Focus on what the patch *does* and its features and downsides.
*Then* broach the alternatives. But, please, clearly separate out this
patch from other opining.
> diff --git a/arch/x86/include/asm/tdx.h b/arch/x86/include/asm/tdx.h
> index de822ed9ef0b..b063aabe2554 100644
> --- a/arch/x86/include/asm/tdx.h
> +++ b/arch/x86/include/asm/tdx.h
> @@ -26,11 +26,18 @@
> #define TDX_SEAMCALL_GP (TDX_SW_ERROR | X86_TRAP_GP)
> #define TDX_SEAMCALL_UD (TDX_SW_ERROR | X86_TRAP_UD)
>
> +#define TDX_SEAMCALL_STATUS_MASK 0xFFFFFFFF00000000ULL
> +
> /*
> * TDX module SEAMCALL leaf function error codes
> */
> -#define TDX_SUCCESS 0ULL
> -#define TDX_RND_NO_ENTROPY 0x8000020300000000ULL
> +#define TDX_SUCCESS 0ULL
> +#define TDX_RND_NO_ENTROPY 0x8000020300000000ULL
> +#define TDX_UPDATE_COMPAT_SENSITIVE 0x8000051200000000ULL
> +
> +/* Bit definitions of TDX_FEATURES0 metadata field */
> +#define TDX_FEATURES0_NO_RBP_MOD BIT_ULL(18)
> +#define TDX_FEATURES0_UPDATE_COMPAT BIT_ULL(47)
Refactor first. Add new features second.
> #ifndef __ASSEMBLER__
>
> diff --git a/arch/x86/kvm/vmx/tdx_errno.h b/arch/x86/kvm/vmx/tdx_errno.h
> index 6ff4672c4181..215c00d76a94 100644
> --- a/arch/x86/kvm/vmx/tdx_errno.h
> +++ b/arch/x86/kvm/vmx/tdx_errno.h
> @@ -4,8 +4,6 @@
> #ifndef __KVM_X86_TDX_ERRNO_H
> #define __KVM_X86_TDX_ERRNO_H
>
> -#define TDX_SEAMCALL_STATUS_MASK 0xFFFFFFFF00000000ULL
> -
> /*
> * TDX SEAMCALL Status Codes (returned in RAX)
> */
> diff --git a/arch/x86/virt/vmx/tdx/tdx.c b/arch/x86/virt/vmx/tdx/tdx.c
> index a7dfa4ee8813..7864ab68f4e3 100644
> --- a/arch/x86/virt/vmx/tdx/tdx.c
> +++ b/arch/x86/virt/vmx/tdx/tdx.c
> @@ -1234,10 +1234,13 @@ static __init int tdx_enable(void)
> }
> subsys_initcall(tdx_enable);
>
> +#define TDX_SYS_SHUTDOWN_AVOID_COMPAT_SENSITIVE BIT(16)
> +
> int tdx_module_shutdown(void)
> {
> struct tdx_sys_info_handoff handoff = {};
> struct tdx_module_args args = {};
> + u64 err;
> int ret, cpu;
>
> ret = get_tdx_sys_info_handoff(&handoff);
> @@ -1248,9 +1251,26 @@ int tdx_module_shutdown(void)
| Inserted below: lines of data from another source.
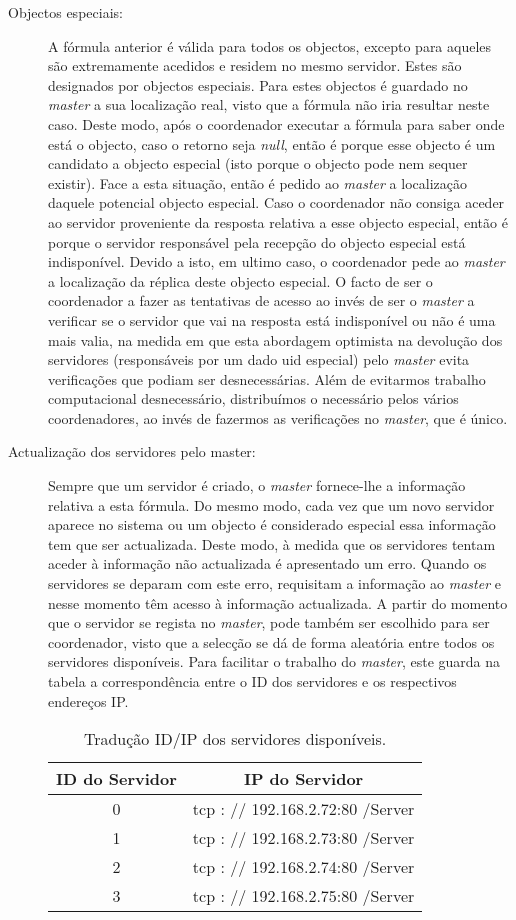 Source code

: \begin{description}
\item[Objectos especiais:] 
A fórmula anterior é válida para todos os objectos, excepto para aqueles são extremamente acedidos e residem no mesmo servidor. Estes são designados por objectos especiais. Para estes objectos é guardado no \textit{master} a sua localização real, visto que a fórmula não iria resultar neste caso. 
Deste modo, após o coordenador executar a fórmula para saber onde está o objecto, caso o retorno seja \textit{null}, então é porque esse objecto é um candidato a objecto especial (isto porque o objecto pode nem sequer existir). Face a esta situação, então é pedido ao \textit{master} a localização daquele potencial objecto especial. Caso o coordenador não consiga aceder ao servidor proveniente da resposta relativa a esse objecto especial, então é porque o servidor responsável pela recepção do objecto especial está indisponível. Devido a isto, em ultimo caso, o coordenador pede ao \textit{master} a localização da réplica deste objecto especial. O facto de ser o coordenador a fazer as tentativas de acesso ao invés de ser o \textit{master} a verificar se o servidor que vai na resposta está indisponível ou não é uma mais valia, na medida em que esta abordagem optimista na devolução dos servidores (responsáveis por um dado uid especial) pelo \textit{master} evita verificações que podiam ser desnecessárias. Além de evitarmos trabalho computacional desnecessário, distribuímos o necessário pelos vários coordenadores, ao invés de fazermos as verificações no \textit{master}, que é único.

\item[Actualização dos servidores pelo master:] 
Sempre que um servidor é criado, o \textit{master} fornece-lhe a informação relativa a esta fórmula. Do mesmo modo, cada vez que um novo servidor aparece no sistema ou um objecto é considerado especial essa informação tem que ser actualizada. Deste modo, à medida que os servidores tentam aceder à informação não actualizada é apresentado um erro. Quando os servidores se deparam com este erro, requisitam a informação ao \textit{master} e nesse momento têm acesso à informação actualizada. A partir do momento que o servidor se regista no \textit{master}, pode também ser escolhido para ser coordenador, visto que a selecção se dá de forma aleatória entre todos os servidores disponíveis. Para facilitar o trabalho do \textit{master}, este guarda na tabela a correspondência entre o ID dos servidores e os respectivos endereços IP. 

\begin{table}[htb]
\centering
\begin{tabular}{c|c}
ID do Servidor & IP do Servidor \\\hline
0 & tcp : // 192.168.2.72:80 /Server \\
1 & tcp : // 192.168.2.73:80 /Server \\
2 & tcp : // 192.168.2.74:80 /Server \\
3 & tcp : // 192.168.2.75:80 /Server \\
\end{tabular}
\caption{\label{tab:idip}Tradução ID/IP dos servidores disponíveis.}
\end{table}


\end{description}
> * module can produce and most likely supported by newer modules.
> */
> args.rcx = handoff.module_hv;
> - ret = seamcall_prerr(TDH_SYS_SHUTDOWN, &args);
> - if (ret)
> - return ret;
> +
> + /*
> + * Mitigate the erratum where updates can break concurrent TD
> + * build. Do not pre-check support for this flag. If unsupported,
> + * rely on the TDX module to reject shutdown requests.
> + */
> + args.rcx |= TDX_SYS_SHUTDOWN_AVOID_COMPAT_SENSITIVE;
"Mitigate the erratum..." is a strange way to start this.
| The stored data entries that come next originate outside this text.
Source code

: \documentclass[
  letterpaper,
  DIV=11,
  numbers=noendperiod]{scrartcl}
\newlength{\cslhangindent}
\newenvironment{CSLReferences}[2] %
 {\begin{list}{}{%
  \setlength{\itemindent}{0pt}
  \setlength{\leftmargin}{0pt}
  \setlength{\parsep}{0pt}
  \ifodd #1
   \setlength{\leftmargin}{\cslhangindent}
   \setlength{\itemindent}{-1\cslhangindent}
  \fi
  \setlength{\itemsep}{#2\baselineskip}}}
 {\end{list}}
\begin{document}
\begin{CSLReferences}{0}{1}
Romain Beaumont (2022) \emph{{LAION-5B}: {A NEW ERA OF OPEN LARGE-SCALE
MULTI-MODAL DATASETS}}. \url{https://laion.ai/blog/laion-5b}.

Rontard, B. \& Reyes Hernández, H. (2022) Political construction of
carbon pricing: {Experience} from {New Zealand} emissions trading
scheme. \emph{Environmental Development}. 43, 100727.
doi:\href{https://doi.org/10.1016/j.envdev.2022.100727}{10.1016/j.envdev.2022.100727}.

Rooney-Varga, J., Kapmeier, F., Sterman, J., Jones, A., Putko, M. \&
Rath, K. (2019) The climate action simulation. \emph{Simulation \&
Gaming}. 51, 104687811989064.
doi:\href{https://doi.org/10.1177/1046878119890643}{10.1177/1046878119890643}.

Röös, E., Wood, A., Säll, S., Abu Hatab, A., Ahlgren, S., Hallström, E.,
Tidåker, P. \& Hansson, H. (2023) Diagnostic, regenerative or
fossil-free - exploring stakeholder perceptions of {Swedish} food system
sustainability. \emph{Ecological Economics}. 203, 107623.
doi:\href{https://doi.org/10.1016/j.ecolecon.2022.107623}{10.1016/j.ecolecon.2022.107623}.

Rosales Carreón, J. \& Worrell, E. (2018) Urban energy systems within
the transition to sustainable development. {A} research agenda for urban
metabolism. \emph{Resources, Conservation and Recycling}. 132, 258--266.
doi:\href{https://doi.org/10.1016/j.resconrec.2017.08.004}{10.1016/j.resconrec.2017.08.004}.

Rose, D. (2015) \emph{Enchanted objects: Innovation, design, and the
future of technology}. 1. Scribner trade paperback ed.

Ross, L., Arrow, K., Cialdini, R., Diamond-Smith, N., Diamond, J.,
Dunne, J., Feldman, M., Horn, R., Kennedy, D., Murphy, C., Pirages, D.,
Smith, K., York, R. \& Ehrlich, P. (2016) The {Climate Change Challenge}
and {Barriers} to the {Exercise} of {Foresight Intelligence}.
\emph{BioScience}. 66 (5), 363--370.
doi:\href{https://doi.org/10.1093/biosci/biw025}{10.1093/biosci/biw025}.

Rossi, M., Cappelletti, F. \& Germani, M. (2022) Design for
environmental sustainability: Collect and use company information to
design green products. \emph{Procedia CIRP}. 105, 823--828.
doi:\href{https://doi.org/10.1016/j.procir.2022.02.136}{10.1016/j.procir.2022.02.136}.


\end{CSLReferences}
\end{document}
This would be a much better format I think:
/*
* This flag will <say what it does> if <triggering event>
* happens. That eliminates exposure to a TDX erratum which
* can <explain bad things here>.
*
* This flag is not supported by all TDX modules and may cause
* the shutdown (and subsequent update procedure) to fail.
*/
> + err = seamcall(TDH_SYS_SHUTDOWN, &args);
> +
> + /*
> + * Return -EBUSY to signal that some ongoing flows are incompatible
> + * with updates so that userspace can retry.
> + */
/*
* The shutdown ran into a "sensitive" ongoing operation, like
* TD build. Signal to userspace that it can retry.
*/
> + if ((err & TDX_SEAMCALL_STATUS_MASK) == TDX_UPDATE_COMPAT_SENSITIVE)
> + return -EBUSY;
> + if (err) {
> + seamcall_err(TDH_SYS_SHUTDOWN, err, &args);
> + return -EIO;
> + }
Whitespace between the if()s please.